Model: 1-D Angular Momentum and Angular Impulse and Linear Momentum and Impulse.
Approach:
The motion of the objects before and after the collision is in the surface of the table, in the _(x,y)_ plane. After the collision the ball-bar system will translate to the right and rotate counter-clockwise about its center of mass. The system's center of mass is not at the center of the bar but at a point between the ball and the center of the bar.
To solve the problem realize that the sum of the external forces exerted on the system is zero and the sum of the torques due to the external forces is also zero about any given point. The external forces exerted on the ball are the gravitational force and the normal force. Both forces are applied at the ball's center of mass. Because there is no motion of the ball in the direction perpendicular to the table's surface (z-axis) these two forces add to zero, therefore they have the same magnitude and opposite direction. As a consequence, the torques due to these two forces about any given point have the same magnitude and opposite direction, therefore they also add to zero.
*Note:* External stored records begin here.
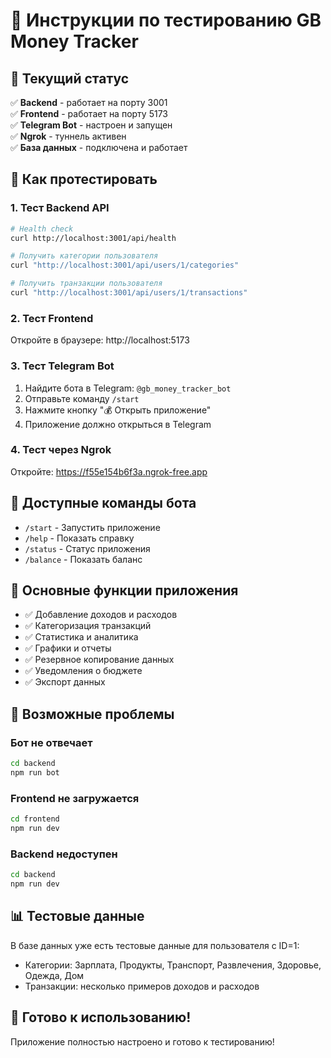 # 🧪 Инструкции по тестированию GB Money Tracker

## 🎯 Текущий статус

✅ **Backend** - работает на порту 3001  
✅ **Frontend** - работает на порту 5173  
✅ **Telegram Bot** - настроен и запущен  
✅ **Ngrok** - туннель активен  
✅ **База данных** - подключена и работает  

## 🚀 Как протестировать

### 1. Тест Backend API
```bash
# Health check
curl http://localhost:3001/api/health

# Получить категории пользователя
curl "http://localhost:3001/api/users/1/categories"

# Получить транзакции пользователя
curl "http://localhost:3001/api/users/1/transactions"
```

### 2. Тест Frontend
Откройте в браузере: http://localhost:5173

### 3. Тест Telegram Bot
1. Найдите бота в Telegram: `@gb_money_tracker_bot`
2. Отправьте команду `/start`
3. Нажмите кнопку "💰 Открыть приложение"
4. Приложение должно открыться в Telegram

### 4. Тест через Ngrok
Откройте: https://f55e154b6f3a.ngrok-free.app

## 🔧 Доступные команды бота

- `/start` - Запустить приложение
- `/help` - Показать справку  
- `/status` - Статус приложения
- `/balance` - Показать баланс

## 📱 Основные функции приложения

- ✅ Добавление доходов и расходов
- ✅ Категоризация транзакций
- ✅ Статистика и аналитика
- ✅ Графики и отчеты
- ✅ Резервное копирование данных
- ✅ Уведомления о бюджете
- ✅ Экспорт данных

## 🚨 Возможные проблемы

### Бот не отвечает
```bash
cd backend
npm run bot
```

### Frontend не загружается
```bash
cd frontend  
npm run dev
```

### Backend недоступен
```bash
cd backend
npm run dev
```

## 📊 Тестовые данные

В базе данных уже есть тестовые данные для пользователя с ID=1:
- Категории: Зарплата, Продукты, Транспорт, Развлечения, Здоровье, Одежда, Дом
- Транзакции: несколько примеров доходов и расходов

## 🎉 Готово к использованию!

Приложение полностью настроено и готово к тестированию!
The external forces acting on the bar are gravitational force and the normal force exerted by the the force exerted by the surace and the
The forces acting on the elements of the system are the gravitational force on the ball and on the bar and the contact force exerted by the table's surface on the ball and on the bar. Because there is no friction thesi contact force has only one component p[erpendicular to the surface.
Modeling the objects:
Ball:
Because the ball has a small radius we will neglect any possible rotation of the ball an we will treat it as a point mass translating with initiall speed vo.
Bar:
We will treat the bar as a rigid body with its mass uniformly distributed therfore, its center of mass is in the middle of the bar.
Modeling the interactions:
Ball:
The ball interacts with the Earth, the surface and the bar. As a resullt of these three interactions there are three forces acting on it:
#The gravitational force exerted by the Earth on the ball, FEonBall. This is an external force and is applied at the ball's center of mass.
#The contact force exerted by the ground on the ball. Because there is no friction this force has only one component perpendicular to the surface, FN on Ball. This force is an external force and is applied at the ball's center of mass.
#The force exerted by the bar on the ball, FBar on Ball. This force is an internal force and is applied at th eball's center of mass. It is the action reaction pair of the force exerted by the ball on the bar.
Bar:
The bar interacts with the Earth, the surface and the ball. As a resullt of these three interactions there are three forces acting on it:
#The gravitational force exerted by the Earth on the bar, FE on Bar. This force is an external force and is applied at the bar's center of mass.
#The contact force exerted by the ground on the bar. Because there is no friction this force has only one component perpendicular to the surface, FN on Bar. This force is an external force and is applied at the bar's center of mass.
#The force exerted by the ball on the bar, FBall on Bar. This force is an internal force and is applied at the point where the ball hits the bar, which is the point at a distance h from the lower end of the bar.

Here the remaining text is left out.